«En aquel tiempo, se presentó un maestro de la Ley y le preguntó a Jesús para ponerlo a prueba:” Maestro, ¿qué tengo que hacer para heredar la vida eterna?”. Él le dijo: “¿Qué está escrito en la Ley? ¿Qué lees en ella?”. Él contestó: “Amarás al Señor, tu Dios, con todo tu corazón y con toda tu alma y con todas tus fuerzas y con todo tu ser. Y al prójimo como a ti mismo”. Él le dijo: “Bien dicho. Haz esto y tendrás la vida”. Pero el maestro de la Ley, queriendo justificarse, preguntó a Jesús: “¿Y quién es mi prójimo?”. Jesús dijo: “Un hombre bajaba de Jerusalén a Jericó, cayó en manos de unos bandidos, que lo desnudaron, lo molieron a palos y se marcharon, dejándolo medio muerto. Por casualidad, un sacerdote bajaba por aquel camino y, al verlo, dio un rodeo y pasó de largo. Y lo mismo hizo un levita que llegó a aquel sitio: al verlo dio un rodeo y pasó de largo. Pero un samaritano que iba de viaje, llegó a donde estaba él y, al verlo, le dio lástima, se le acercó, le vendó las heridas, echándoles aceite y vino, y, montándolo en su propia cabalgadura, lo llevó a una posada y lo cuidó. Al día siguiente, sacó dos denarios y, dándoselos al posadero, le dijo:’Cuida de él, y lo que gastes de más yo te lo pagaré a la vuelta’. ¿Cuál de estos tres te parece que se portó como prójimo del que cayó en manos de los bandidos?”. Él contestó: “El que practicó la misericordia con él”. Díjole Jesús: “Anda, haz tú lo mismo”». (Lc 10, 25-37)

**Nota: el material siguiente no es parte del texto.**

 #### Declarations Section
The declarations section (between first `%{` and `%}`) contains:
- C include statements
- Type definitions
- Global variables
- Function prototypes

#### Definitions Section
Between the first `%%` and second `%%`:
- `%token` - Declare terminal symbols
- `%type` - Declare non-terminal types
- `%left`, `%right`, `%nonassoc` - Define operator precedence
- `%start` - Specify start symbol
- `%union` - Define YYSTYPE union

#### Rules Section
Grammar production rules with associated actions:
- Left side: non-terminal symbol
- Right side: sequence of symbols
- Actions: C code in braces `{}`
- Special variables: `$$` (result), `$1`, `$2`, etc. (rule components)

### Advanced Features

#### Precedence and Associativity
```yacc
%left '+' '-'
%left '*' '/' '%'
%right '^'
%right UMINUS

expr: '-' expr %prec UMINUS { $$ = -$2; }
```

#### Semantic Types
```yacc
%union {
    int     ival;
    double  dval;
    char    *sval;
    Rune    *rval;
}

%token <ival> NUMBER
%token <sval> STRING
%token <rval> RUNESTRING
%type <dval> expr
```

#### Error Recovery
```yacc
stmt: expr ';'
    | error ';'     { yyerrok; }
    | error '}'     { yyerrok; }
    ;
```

Es sabido que los judíos no tenían buena relación con los samaritanos. Y seguramente por esto, Jesús escoge a un samaritano como protagonista principal de esta bella parábola. La imagen de un samaritano socorriendo a un judío era lo suficientemente fuerte como para que los oyentes de Jesús se dieran cuenta de que la nueva ley del amor que Él anunciaba venía a cambiar radicalmente las cosas.

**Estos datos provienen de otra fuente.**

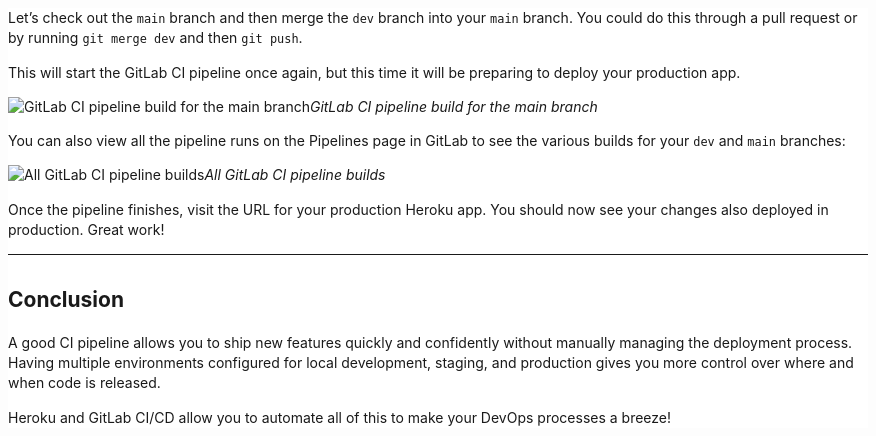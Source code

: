 Let’s check out the `main` branch and then merge the `dev` branch into your `main` branch. You could do this through a pull request or by running `git merge dev` and then `git push`.

This will start the GitLab CI pipeline once again, but this time it will be preparing to deploy your production app.

![GitLab CI pipeline build for the main branch](https://cdn-images-1.medium.com/max/3200/0*mkZgKDHv9mSX5tT5)_GitLab CI pipeline build for the main branch_

You can also view all the pipeline runs on the Pipelines page in GitLab to see the various builds for your `dev` and `main` branches:

![All GitLab CI pipeline builds](https://cdn-images-1.medium.com/max/3200/0*tpUqjVh-BmvcgBhv)_All GitLab CI pipeline builds_

Once the pipeline finishes, visit the URL for your production Heroku app. You should now see your changes also deployed in production. Great work!

---

## Conclusion

A good CI pipeline allows you to ship new features quickly and confidently without manually managing the deployment process. Having multiple environments configured for local development, staging, and production gives you more control over where and when code is released.

Heroku and GitLab CI/CD allow you to automate all of this to make your DevOps processes a breeze!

Jesús enseña que el “prójimo” son todos los hombres. Así de nítido. Incluso los enemigos. Hace unos días me contaban algunas noticias dolorosas sobre la persecución que sufren muchos cristianos en algunos países de minoría cristiana. Pero junto a esa situación tantas veces de acoso, marginación y violencia, llenaba de gozo y estímulo conocer los numerosos testimonios de perdón de estos cristianos perseguidos hacia sus perseguidores, un testimonio de amor que no pocas veces desarmaba las intenciones malvadas de esos sembradores del odio.

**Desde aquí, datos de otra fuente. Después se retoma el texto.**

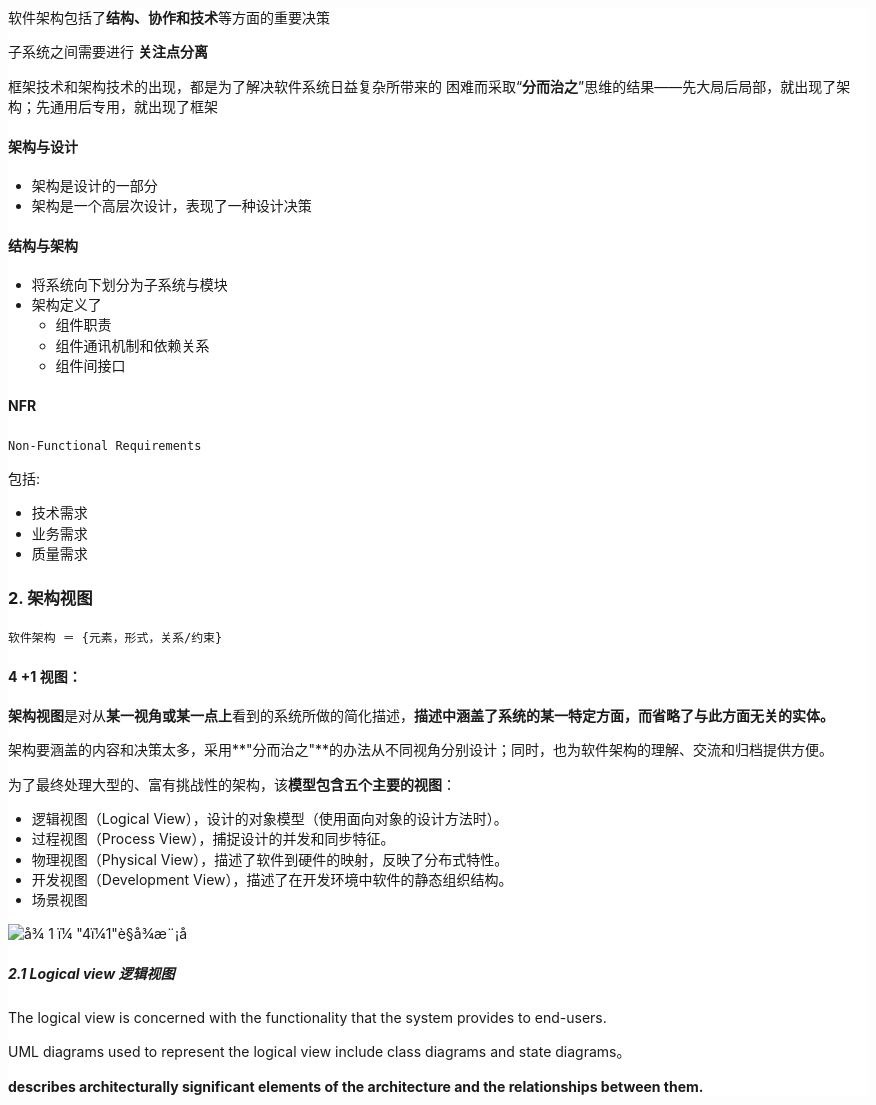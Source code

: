    软件架构包括了**结构、协作和技术**等方面的重要决策

   子系统之间需要进行 **关注点分离**

   框架技术和架构技术的出现，都是为了解决软件系统日益复杂所带来的 困难而采取“**分而治之**”思维的结果——先大局后局部，就出现了架构；先通用后专用，就出现了框架

   #### 架构与设计

   - 架构是设计的一部分
   - 架构是一个高层次设计，表现了一种设计决策

   #### 结构与架构

   - 将系统向下划分为子系统与模块
   - 架构定义了
     - 组件职责
     - 组件通讯机制和依赖关系
     - 组件间接口

   #### NFR 

   `Non-Functional Requirements`

   包括:

   - 技术需求
   - 业务需求
   - 质量需求

   ### 2. 架构视图

   `软件架构 ＝ {元素，形式，关系/约束}`

   #### 4 +1 视图：

   **架构视图**是对从**某一视角或某一点上**看到的系统所做的简化描述，**描述中涵盖了系统的某一特定方面，而省略了与此方面无关的实体。**

   架构要涵盖的内容和决策太多，采用**"分而治之"**的办法从不同视角分别设计；同时，也为软件架构的理解、交流和归档提供方便。

   为了最终处理大型的、富有挑战性的架构，该**模型包含五个主要的视图**：

   - 逻辑视图（Logical View），设计的对象模型（使用面向对象的设计方法时）。
   - 过程视图（Process View），捕捉设计的并发和同步特征。
   - 物理视图（Physical View），描述了软件到硬件的映射，反映了分布式特性。
   - 开发视图（Development View），描述了在开发环境中软件的静态组织结构。
   - 场景视图

   

   ![å¾ 1 ï¼ "4ï¼1"è§å¾æ¨¡å](https://www.ibm.com/developerworks/cn/rational/r-4p1-view/images/image002.jpg)

   ##### 2.1 Logical view 逻辑视图

   The logical view is concerned with the functionality that the system provides to end-users.

   UML diagrams used to represent the logical view include class diagrams and state diagrams。

   **describes architecturally significant elements of the architecture and the relationships between them.**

Con esta parábola Jesús también nos muestra que el amor a los demás debe ser concreto e ilimitado. El buen samaritano no se anda con análisis o teorías insustanciales (¡Qué mal está el mundo!; ¡Pobre hombre, quién le habrá hecho esto! ¡No debería haber viajado solo!…); o con ofrecimientos inútiles o promesas vanas (Cuenta conmigo para lo que quieras; No te preocupes: en un momento estoy contigo…). El samaritano se para, se apiada, se acerca… y comienza a actuar: no solo le da todo lo que tiene y puede, sino que, sobre todo, se ofrece él mismo en una donación que no es puntual sino que se prolongará al menos hasta la vuelta de su viaje.
Todo esto conmueve. Hoy le pedimos a Jesús ser siempre buenos samaritanos de los demás. De todos. Sí, también de esa persona que piensa de distinta manera que yo; y de esa otra que no supo, no pudo o, incluso, no quiso corresponder a un servicio o a un favor que le hice; de aquella que no me pidió perdón o no aceptó mis disculpas; de aquella que no me ayudó, que no contó conmigo o que quizás habló de mí de manera poco positiva. Jesús: ayúdame a querer a todos estos también.
Comentando este texto evangélico, Benedicto XVI señala que la novedad de esta parábola no es que Jesús exija un amor universal y concreto, sino en que opera un cambio en la idea tradicional de “prójimo”. En efecto, lo lógico sería pensar que el “prójimo” es el herido, el necesitado. Pero Jesús dice que el “prójimo” es el samaritano. ¿Por qué? Porque quiere subrayar que el amor ha de ser activo y no pasivo: hay que ir en busca del necesitado, hay que estar despierto para descubrir su presencia a nuestro lado. No se trata de preguntar: «¿Quién es mi prójimo?», sino más bien: «¿De quién me puedo hacer prójimo, ahora, aquí?». El “prójimo” tengo que ser siempre yo. Esta es la conversión que pedimos a Jesús para cada uno de nosotros en los umbrales del Año de la fe.